Exercise brief
Could you copy every line in the listing below that has the word "quad"?

Entries provided
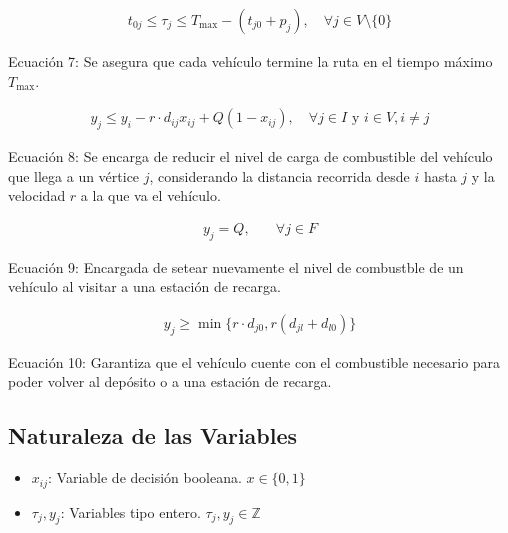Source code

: \documentclass[letter, 10pt]{article}
\begin{document}
\begin{align}
    t_{0j} \leq \tau_j \leq T_{\text{max}} - (t_{j0} + p_j), \quad \forall j \in V \text{\textbackslash}\{0\}
\end{align}

\begin{center}
    Ecuación 7: Se asegura que cada vehículo termine la ruta en el tiempo máximo $T_{\text{max}}$.
\end{center}

\begin{align}
    y_j \leq y_i - r \cdot d_{ij}x_{ij} + Q(1 - x_{ij}), \quad \forall j \in I \text{ y } i \in V, i \neq j
\end{align}

\begin{center}
    Ecuación 8: Se encarga de reducir el nivel de carga de combustible del vehículo que llega a un vértice $j$, considerando la distancia recorrida desde $i$ hasta $j$ y la velocidad $r$ a la que va el vehículo.
\end{center}

\begin{align}
    y_j = Q, & \quad \forall j \in F
\end{align}

\begin{center}
    Ecuación 9: Encargada de setear nuevamente el nivel de combustble de un vehículo al visitar a una estación de recarga.
\end{center}

\begin{align}
    y_j \geq \min \{r \cdot d_{j0}, r(d_{jl} + d_{l0})\}
\end{align}

\begin{center}
    Ecuación 10: Garantiza que el vehículo cuente con el combustible necesario para poder volver al depósito o a una estación de recarga.
\end{center}

\subsection{Naturaleza de las Variables}
\begin{itemize}
    \item $x_{ij}$: Variable de decisión booleana. $x \in \{0,1\}$
    \item $\tau_j, y_j$: Variables tipo entero. $\tau_j, y_j \in \mathbb{Z}$
\end{itemize}
\end{document}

Expected answer
    t_{0j} \leq \tau_j \leq T_{\text{max}} - (t_{j0} + p_j), \quad \forall j \in V \text{\textbackslash}\{0\}
    y_j \leq y_i - r \cdot d_{ij}x_{ij} + Q(1 - x_{ij}), \quad \forall j \in I \text{ y } i \in V, i \neq j
    y_j = Q, & \quad \forall j \in F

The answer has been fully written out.